* [ABOUT THIS TASK]: Write out the records once more, exactly, and keep any image out.

__________________________________________________

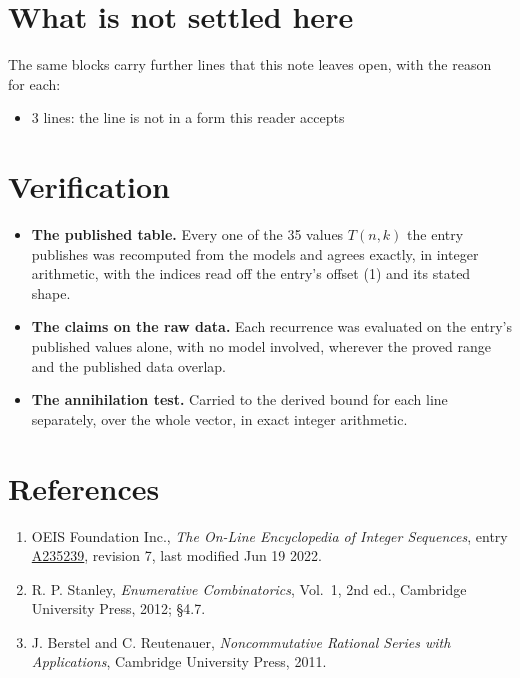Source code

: \documentclass[11pt]{article}
\theoremstyle{definition}
\begin{document}
\section{What is not settled here}

The same blocks carry further lines that this note leaves open, with the reason for each:

\begin{itemize}

\item 3 lines: the line is not in a form this reader accepts

\end{itemize}

\section{Verification}

\begin{itemize}

\item {\bfseries The published table.} Every one of the 35 values $T(n,k)$ the entry publishes was recomputed from the models and agrees exactly, in integer arithmetic, with the indices read off the entry's offset (1) and its stated shape.

\item {\bfseries The claims on the raw data.} Each recurrence was evaluated on the entry's published values alone, with no model involved, wherever the proved range and the published data overlap.

\item {\bfseries The annihilation test.} Carried to the derived bound for each line separately, over the whole vector, in exact integer arithmetic.

\end{itemize}

\section{References}

\begin{enumerate}

\item OEIS Foundation Inc., \emph{The On-Line Encyclopedia of Integer Sequences}, entry \href{https://oeis.org/A235239}{A235239}, revision 7, last modified Jun 19 2022.

\item R. P. Stanley, \emph{Enumerative Combinatorics}, Vol.~1, 2nd ed., Cambridge University Press, 2012; \S4.7.

\item J. Berstel and C. Reutenauer, \emph{Noncommutative Rational Series with Applications}, Cambridge University Press, 2011.

\end{enumerate}
\end{document}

__________________________________________________

* [SOLUTION FOR THIS PROBLEM]:
Source code

: \documentclass[11pt]{article}
\theoremstyle{definition}
\begin{document}
\section{What is not settled here}

The same blocks carry further lines that this note leaves open, with the reason for each:

\begin{itemize}

\item 3 lines: the line is not in a form this reader accepts

\end{itemize}

\section{Verification}

\begin{itemize}

\item {\bfseries The published table.} Every one of the 35 values $T(n,k)$ the entry publishes was recomputed from the models and agrees exactly, in integer arithmetic, with the indices read off the entry's offset (1) and its stated shape.

\item {\bfseries The claims on the raw data.} Each recurrence was evaluated on the entry's published values alone, with no model involved, wherever the proved range and the published data overlap.

\item {\bfseries The annihilation test.} Carried to the derived bound for each line separately, over the whole vector, in exact integer arithmetic.

\end{itemize}

\section{References}

\begin{enumerate}

\item OEIS Foundation Inc., \emph{The On-Line Encyclopedia of Integer Sequences}, entry \href{https://oeis.org/A235239}{A235239}, revision 7, last modified Jun 19 2022.

\item R. P. Stanley, \emph{Enumerative Combinatorics}, Vol.~1, 2nd ed., Cambridge University Press, 2012; \S4.7.

\item J. Berstel and C. Reutenauer, \emph{Noncommutative Rational Series with Applications}, Cambridge University Press, 2011.

\end{enumerate}
\end{document}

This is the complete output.